From our coffee in the morning to that first text that we read to our Netflix binge at night, we’re all living in a chronic dopamine deficit state, according to Stanford psychiatry professor Anna Lembke. Individuals today, she argues, are exposed to so many high-reward substances that they are unable to enjoy the modest rewards of life and increasingly are dealing with anxiety, depression, and chronic pain.
So what’s going on? In her book “Dopamine Nation: Finding Balance in the Age of Indulgence,” Anna explains how pleasure and pain are co-located in the brain, meaning that the same parts of the brain that process pleasure also process pain. These two work like opposite sides of a balance, and this balance wants to remain level. With any deviation from neutrality, our brains will work very hard to restore a level of balance. So if you continue the behavior that releases dopamine (without giving your brain the ability to restore the level of balance), that initial spike of dopamine gets weaker and shorter, but that after-effect, which causes pain, gets stronger and longer. Eventually, we can end up in a chronic dopamine deficit state that is addiction.
Whereas previously, our ancestors often had to work harder and wait longer to get a shot of dopamine (think about how much time and effort it cost them to get something to eat), today, you can get whatever provides you pleasure straight away. From gaming, watching a movie, listening to music, reading romantic novels, having sex, food etc. And although this might give us a good feeling at the moment, if we overdo it, our brains cannot restore the balance: the initial spike of dopamine gets weaker and shorter and the after-effect, which causes pain, gets stronger and longer.
Anna refers to this as the “Plenty Paradox”: Overabundance itself is one of the most important modern-day stressors caused by the mismatch between our primitive wiring and our modern dopamine-rich ecosystem. We were not physiologically wired for this world of overwhelming overabundance that we have created.
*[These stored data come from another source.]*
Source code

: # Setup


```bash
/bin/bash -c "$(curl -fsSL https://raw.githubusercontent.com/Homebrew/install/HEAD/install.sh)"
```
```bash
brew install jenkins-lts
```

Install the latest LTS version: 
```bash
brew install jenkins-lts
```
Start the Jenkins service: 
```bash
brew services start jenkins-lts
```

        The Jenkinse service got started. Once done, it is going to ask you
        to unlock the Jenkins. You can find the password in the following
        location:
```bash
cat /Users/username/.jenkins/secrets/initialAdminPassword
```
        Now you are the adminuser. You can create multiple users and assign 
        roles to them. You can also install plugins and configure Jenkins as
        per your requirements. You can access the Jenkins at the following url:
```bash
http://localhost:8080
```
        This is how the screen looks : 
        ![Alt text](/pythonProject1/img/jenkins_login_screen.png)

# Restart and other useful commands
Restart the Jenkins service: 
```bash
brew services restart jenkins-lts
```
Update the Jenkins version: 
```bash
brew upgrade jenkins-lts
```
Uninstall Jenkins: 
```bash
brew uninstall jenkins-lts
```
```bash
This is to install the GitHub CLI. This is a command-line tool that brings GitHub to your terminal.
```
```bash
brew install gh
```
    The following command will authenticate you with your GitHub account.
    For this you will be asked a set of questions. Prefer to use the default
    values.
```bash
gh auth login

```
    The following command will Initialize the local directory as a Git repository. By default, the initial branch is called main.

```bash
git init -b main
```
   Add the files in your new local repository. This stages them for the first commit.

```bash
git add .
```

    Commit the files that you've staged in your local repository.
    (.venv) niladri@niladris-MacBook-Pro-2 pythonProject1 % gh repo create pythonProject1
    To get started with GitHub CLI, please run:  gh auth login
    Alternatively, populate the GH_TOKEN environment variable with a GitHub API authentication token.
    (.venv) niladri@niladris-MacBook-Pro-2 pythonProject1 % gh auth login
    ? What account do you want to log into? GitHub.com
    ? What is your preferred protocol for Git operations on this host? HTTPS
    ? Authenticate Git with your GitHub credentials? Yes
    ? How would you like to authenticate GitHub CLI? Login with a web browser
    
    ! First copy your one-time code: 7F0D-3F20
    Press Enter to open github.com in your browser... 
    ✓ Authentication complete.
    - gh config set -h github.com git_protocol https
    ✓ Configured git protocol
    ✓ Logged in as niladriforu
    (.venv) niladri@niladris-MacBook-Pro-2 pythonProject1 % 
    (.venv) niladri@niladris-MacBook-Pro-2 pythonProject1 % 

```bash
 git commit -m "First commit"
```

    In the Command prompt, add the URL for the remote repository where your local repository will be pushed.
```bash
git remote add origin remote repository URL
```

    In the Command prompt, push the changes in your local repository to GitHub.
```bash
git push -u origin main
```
Living in this dopamine-rich society, people need to be disciplined to prevent themselves from not overdoing it on pleasure. To restore balance we need to push on that “pain” part by engaging in activities that don’t immediately give us a pleasant feeling, but instead deliver us a positive feeling afterwards. Think about practising meditation, engaging in sports or finishing little tasks. All of these things are not immediately pleasurable while engaging in it, but will support you to keep your dopamine in check and experience contentment and connectedness in life.